I found a room with breakfast in one of the nearby homes.  I should mention that at that time the entire British population could be divided in two categories: those who were abroad during the war and those who were during the war in England.  People who were in the first group were more open to foreigners, easy to get along, more human.  The other kind were typical British: wrapped up in themselves, considering themselves superior to anybody else, unfriendly.  To them people that they could trust were "people next door".  Anybody else was a stranger.  Even people across the street were strangers and that meant that they could not be trusted.  People from abroad, like us, were regarded as people from another planet, "bloody foreigners".  I was fortunate to meet an ex-serviceman at a bus stop and in conversation I asked him if he knows anybody where I could rent a room.  He asked  me where I am working and next day his wife came to the office, as I described above, and offered me to take me as a boarder.  They were a young couple in their late thirties and had a little boy of five.  I was very happy there, because it was very convenient to work, they were both very nice people, and I soon gained their confidence, so that they would go out and leave their little son and the entire house under my care.  That was very unusual among the British; they don't trust each other.  Since I didn't know anybody in Stafford I didn't go anywhere, they had a built-in baby sitter. 
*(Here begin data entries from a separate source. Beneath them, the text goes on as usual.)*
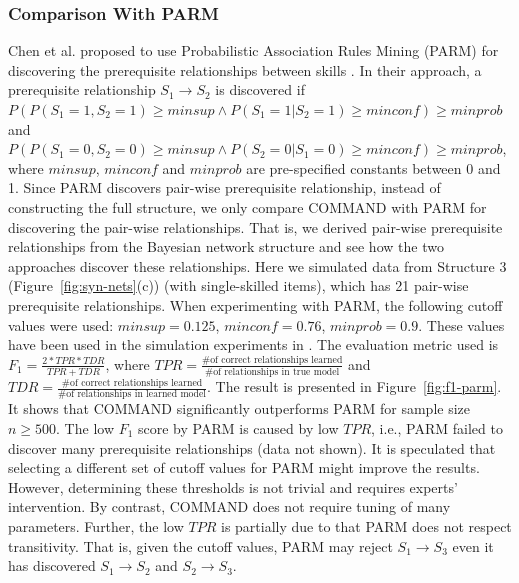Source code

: \documentclass{edm_template}
\begin{document}
	\subsubsection{Comparison With PARM}
	Chen et al. proposed to use Probabilistic Association Rules Mining (PARM) for discovering the prerequisite relationships between skills \cite{chen2015discovering}.
	In their approach, a prerequisite relationship $S_1\rightarrow S_2$ is discovered if
	$P(P(S_1=1,S_2=1) \ge minsup \wedge P(S_1=1|S_2=1)\ge minconf) \ge minprob$ and $P(P(S_1=0,S_2=0) \ge minsup \wedge P(S_2=0|S_1=0)\ge minconf) \ge minprob$, 
	where $minsup$, $minconf$ and $minprob$ are pre-specified constants between 0 and 1.
	Since PARM discovers pair-wise prerequisite relationship, instead of constructing the full structure,
	we only compare COMMAND with PARM for discovering the pair-wise relationships.
	That is, we derived pair-wise prerequisite relationships from the Bayesian network structure and see how the two approaches discover these relationships.
	Here we simulated data from Structure 3 (Figure~\ref{fig:syn-nets}(c)) (with single-skilled items), which has 21 pair-wise prerequisite relationships.
	When experimenting with PARM, the following cutoff values were used: $ minsup=0.125$, $minconf=0.76$, $minprob=0.9$.
	These values have been used in the simulation experiments in \cite{chen2015discovering}.
	The evaluation metric used is $F_1=\frac{2*TPR*TDR}{TPR+TDR}$, where $TPR=\frac{\text{\# of correct relationships learned}}{\text{\# of relationships in true model}}$
	and $TDR=\frac{\text{\# of correct relationships learned}}{\text{\# of relationships in learned model}}$.
	The result is presented in Figure~\ref{fig:f1-parm}. It shows that COMMAND significantly outperforms PARM for sample size $n\ge 500$.
	The low $F_1$ score by PARM is caused by low $TPR$, i.e., PARM failed to discover many prerequisite relationships (data not shown).
	It is speculated that selecting a different set of cutoff values for PARM might improve the results.
	However, determining these thresholds is not trivial and requires experts' intervention. By contrast, COMMAND does not require tuning of many parameters.
	Further, the low $TPR$ is partially due to that PARM does not respect transitivity.
	That is, given the cutoff values, PARM may reject $S_1\rightarrow S_3$ even it has discovered $S_1\rightarrow S_2$ and $S_2\rightarrow S_3$.
	
\end{document}

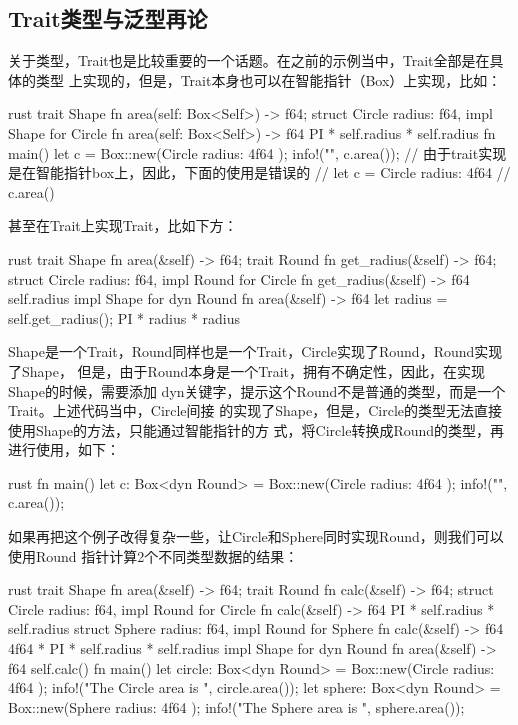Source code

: \subsection{Trait类型与泛型再论}
关于类型，Trait也是比较重要的一个话题。在之前的示例当中，Trait全部是在具体的类型
上实现的，但是，Trait本身也可以在智能指针（Box）上实现，比如：
\begin{code-block}{rust}
trait Shape {
    fn area(self: Box<Self>) -> f64;
}
struct Circle {
    radius: f64,
}
impl Shape for Circle {
    fn area(self: Box<Self>) -> f64 {
        PI * self.radius * self.radius
    }
}
fn main() {
    let c = Box::new(Circle { radius: 4f64 });
    info!("{}", c.area());
    // 由于trait实现是在智能指针box上，因此，下面的使用是错误的
    // let c = Circle { radius: 4f64 }
    // c.area()
}
\end{code-block}
甚至在Trait上实现Trait，比如下方：
\begin{code-block}{rust}
trait Shape {
    fn area(&self) -> f64;
}
trait Round {
    fn get_radius(&self) -> f64;
}
struct Circle {
    radius: f64,
}
impl Round for Circle {
    fn get_radius(&self) -> f64 {
        self.radius
    }
}
impl Shape for dyn Round {
    fn area(&self) -> f64 {
        let radius = self.get_radius();
        PI * radius * radius
    }
}
\end{code-block}
Shape是一个Trait，Round同样也是一个Trait，Circle实现了Round，Round实现了Shape，
但是，由于Round本身是一个Trait，拥有不确定性，因此，在实现Shape的时候，需要添加
dyn关键字，提示这个Round不是普通的类型，而是一个Trait。上述代码当中，Circle间接
的实现了Shape，但是，Circle的类型无法直接使用Shape的方法，只能通过智能指针的方
式，将Circle转换成Round的类型，再进行使用，如下：
\begin{code-block}{rust}
fn main() {
    let c: Box<dyn Round> = Box::new(Circle { radius: 4f64 });
    info!("{}", c.area());
}
\end{code-block}
如果再把这个例子改得复杂一些，让Circle和Sphere同时实现Round，则我们可以使用Round
指针计算2个不同类型数据的结果：
\begin{code-block}{rust}
trait Shape {
    fn area(&self) -> f64;
}
trait Round {
    fn calc(&self) -> f64;
}
struct Circle {
    radius: f64,
}
impl Round for Circle {
    fn calc(&self) -> f64 {
        PI * self.radius * self.radius
    }
}
struct Sphere {
    radius: f64,
}
impl Round for Sphere {
    fn calc(&self) -> f64 {
        4f64 * PI * self.radius * self.radius
    }
}
impl Shape for dyn Round {
    fn area(&self) -> f64 {
        self.calc()
    }
}
fn main() {
    let circle: Box<dyn Round> = Box::new(Circle { radius: 4f64 });
    info!("The Circle area is {}", circle.area());
    let sphere: Box<dyn Round> = Box::new(Sphere { radius: 4f64 });
    info!("The Sphere area is {}", sphere.area());
}
\end{code-block}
The three months of waiting for the cabin on the ship finally came to an end, and  on December 16, 1953, I was on my way to the USA.   There were four of us in the cabin: Rico, an American sailor of Italian-Spanish descent, an Englishman, a Scott, and I.  Rico spent in our cabin: the first, because he did not find yet anybody to sleep with, and the last one because he was so exhausted by his nocturnal adventures that he was glad to lock himself in the cabin and have a good night rest.  He had all kinds of escapades with women on the ship.  A book could be written about them, but this is another story. 


During this trip I realized for the first time how deeply rooted are the tensions between the English and the Scottish people.  The Scott, a catholic told me about discrimination that the British had through centuries against the Scots.  He told me that it was very difficult for a catholic Scott to get a job in a company that is run by the British.  These things were new to me.  Of course, I could not be aware of these things since I lived in England only and never visited Scotland.  We had a fairly good passage through the Atlantic and on the 21st day of December, 1953, I arrived to the United States of America.